I like going to strip clubs every so often, so what? I have a good time when I go with my girlfriends, creating havoc from the jealousy of the dancers as the guys start to pay US attention! But, I especially like it when I go with who I’m dating; oh, you ladies have NO CLUE what you are missing out on when you do this! Get him a lapdance.  Tell him to go tip one of the dancers.  Matter of fact, YOU get up and tip her! You are going to be rewarded heavily when you get home, I promise you that!  But, you’ve got to do it and ENJOY doing it- not because I’m suggesting it or because you want to please your partner and deep down inside you really hate it!  If you are not comfortable with your own sexuality, with your partner, and secure in your relationship, you will NOT have a good time. Let’s not forget that men have high levels of testosterone and that they are visual human beings; if you think your guy isn’t looking at other (attractive) women, you are in for a rude awakening; you need to embrace who men are (if you want one!). I find that there are a lot of women who don’t like the essence of what makes men, well, MEN…women expect to be accepted with their unpredictable moods and PMS, yet men need to “curb” who they are; it’s hypocrisy at a level that is embarassing because I love men! And, there are some women who just don’t like men, period…but that’s an entirely different topic which I’ll write about at some point. By the way, I am not saying ALL men enjoy going to these kinds of venues, because many don’t.  But if YOUR guy is one that does enjoy going there from time to time, maybe instead of being a tad bit on the judgmental and insecure side, maybe next time try going with him or giving him his own private show at home…complete with a pole and all! Speaking of poles…

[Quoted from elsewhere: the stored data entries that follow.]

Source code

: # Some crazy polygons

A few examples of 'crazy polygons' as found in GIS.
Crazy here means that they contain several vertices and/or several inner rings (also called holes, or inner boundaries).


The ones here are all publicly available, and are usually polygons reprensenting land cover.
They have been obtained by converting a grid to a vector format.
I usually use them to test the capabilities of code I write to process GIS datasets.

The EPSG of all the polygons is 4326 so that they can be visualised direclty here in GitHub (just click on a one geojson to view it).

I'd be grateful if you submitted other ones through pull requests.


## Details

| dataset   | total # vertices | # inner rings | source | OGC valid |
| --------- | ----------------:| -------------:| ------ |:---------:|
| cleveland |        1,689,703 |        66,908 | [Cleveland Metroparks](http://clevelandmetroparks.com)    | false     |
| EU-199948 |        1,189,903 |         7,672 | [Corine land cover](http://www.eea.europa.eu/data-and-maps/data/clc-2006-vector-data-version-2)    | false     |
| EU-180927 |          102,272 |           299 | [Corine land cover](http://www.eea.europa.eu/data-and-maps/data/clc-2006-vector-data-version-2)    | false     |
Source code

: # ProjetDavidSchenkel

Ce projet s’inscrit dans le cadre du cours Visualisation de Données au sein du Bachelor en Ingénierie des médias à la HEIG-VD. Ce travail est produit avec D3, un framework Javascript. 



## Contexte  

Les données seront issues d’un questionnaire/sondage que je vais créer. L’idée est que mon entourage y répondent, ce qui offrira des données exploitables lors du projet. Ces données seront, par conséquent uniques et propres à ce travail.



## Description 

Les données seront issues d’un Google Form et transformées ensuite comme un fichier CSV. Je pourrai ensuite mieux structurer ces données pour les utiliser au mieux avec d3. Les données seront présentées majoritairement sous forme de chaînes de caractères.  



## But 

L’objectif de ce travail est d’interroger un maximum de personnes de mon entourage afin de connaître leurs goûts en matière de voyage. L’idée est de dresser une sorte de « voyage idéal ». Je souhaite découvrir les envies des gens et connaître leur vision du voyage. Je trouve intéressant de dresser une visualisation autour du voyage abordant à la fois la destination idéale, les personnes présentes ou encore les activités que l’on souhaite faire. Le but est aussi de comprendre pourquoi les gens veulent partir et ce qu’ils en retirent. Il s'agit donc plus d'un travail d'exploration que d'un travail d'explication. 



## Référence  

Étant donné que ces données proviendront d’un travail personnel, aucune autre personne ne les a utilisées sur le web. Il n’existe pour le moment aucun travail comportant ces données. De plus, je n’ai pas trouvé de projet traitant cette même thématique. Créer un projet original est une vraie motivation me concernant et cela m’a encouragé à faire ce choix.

I do understand that there are some prudish people in this world.  But, I am sick to death of women giving me “the look” when I tell them I take pole dancing classes…you know, that incredulous look that says, “You do WHAT?”  First of all, you burn so many calories – it’s a great workout.  Secondly, it’s FUN! And third, it really does enhance your sexual confidence, and that fosters BETTER bedroom activities for you and your partner! So, where is the issue here? I think I may ask one of my pole instructors, who is also a physical therapist,  to come here and speak on this.

Go ahead and tell me what you really think…I’m ready and waiting!